Emilian
- Płeć: pies
- Rozmiar: średni
Mieszkańcy okolicznych miejscowości widywali od listopada, grudnia, jak mokry, zziębnięty i głodny po kilka razy dziennie przebiegał przez krajową jedynkę w poszukiwaniu jedzenia.
Koło Emilii jest bar, tam litościwi ludzie zawsze wystawiali mu resztki jedzenia i to tam właśnie nie bacząc na pędzące TIR-y i ścigające się samochody osobowe, przebiegał przez jezdnię w nadziei, że napełni pusty brzuch i usłyszy dobre słowo. Miał dotąd szczęście, zawsze udawało mu się przebiec, ale jak długo mógł liczyć na to, że zdąży, że nie zabije go pędzący samochód?
Psiak znalazł sobie schronienie na jednej z opuszczonych działek, mógłby tam nawet zostać gdyby nie to, że on potrzebuje człowieka, czeka na życzliwy gest, pogłaskanie, garnie się do ludzi w nadziei, że może ktoś okaże mu serce i zaopiekuje się nim. Sytuacja jest naprawdę tragiczna, temu psu grozi wielkie niebezpieczeństwo…
Tak pisałam kilka tygodni temu.

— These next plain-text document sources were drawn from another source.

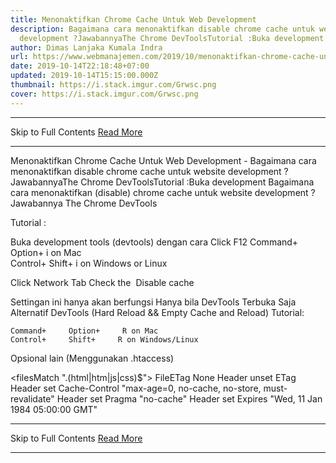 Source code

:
 ```yaml
---
title: Menonaktifkan Chrome Cache Untuk Web Development
description: Bagaimana cara menonaktifkan disable chrome cache untuk website
  development ?JawabannyaThe Chrome DevToolsTutorial :Buka development
author: Dimas Lanjaka Kumala Indra
url: https://www.webmanajemen.com/2019/10/menonaktifkan-chrome-cache-untuk-web.html
date: 2019-10-14T22:18:48+07:00
updated: 2019-10-14T15:15:00.000Z
thumbnail: https://i.stack.imgur.com/Grwsc.png
cover: https://i.stack.imgur.com/Grwsc.png
---
```


<hr/> Skip to Full Contents <a href="https://www.webmanajemen.com/2019/10/menonaktifkan-chrome-cache-untuk-web.html" rel="follow" class="button" id="read-more">Read More</a> <hr/> Menonaktifkan Chrome Cache Untuk Web Development - Bagaimana cara menonaktifkan disable chrome cache untuk website development ?JawabannyaThe Chrome DevToolsTutorial :Buka development Bagaimana cara menonaktifkan (disable) chrome cache untuk website development ?
Jawabannya The Chrome DevTools

Tutorial :

Buka development tools (devtools) dengan cara
Click F12
      Command+      Option+      i on Mac    
      Control+      Shift+      i on Windows or Linux    

Click Network Tab
Check the    Disable cache 

Settingan ini hanya akan berfungsi Hanya bila DevTools Terbuka Saja
Alternatif DevTools (Hard Reload && Empty Cache and Reload)
Tutorial: 

    Command+     Option+     R on Mac   
    Control+     Shift+     R on Windows/Linux 
 
Opsional lain (Menggunakan .htaccess)

<filesMatch "\.(html|htm|js|css)$">
  FileETag None
  <ifModule mod_headers.c>
     Header unset ETag
     Header set Cache-Control "max-age=0, no-cache, no-store, must-revalidate"
     Header set Pragma "no-cache"
     Header set Expires "Wed, 11 Jan 1984 05:00:00 GMT"
  </ifModule>
</filesMatch> <hr/> Skip to Full Contents <a href="https://www.webmanajemen.com/2019/10/menonaktifkan-chrome-cache-untuk-web.html" rel="follow" class="button" id="read-more">Read More</a> <hr/>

Od niedawna ten wspaniały owczarkowaty jest pod naszą opieką. Nie mogliśmy pozwolić by zginął pod kołami samochodów… Jest młodym, zaledwie ok. 3-letnim psiakiem, uwielbia ludzi, nie jest agresywny w stosunku do innych zwierząt, czeka na nowy dom i kochających opiekunów.
Kontakt w sprawie adopcji:
tel. 604 172 408
jola@niechcianeizapomniane.org
Dn. 2.01.2011 Emilian znalazł wspaniały dom w Płocku :)))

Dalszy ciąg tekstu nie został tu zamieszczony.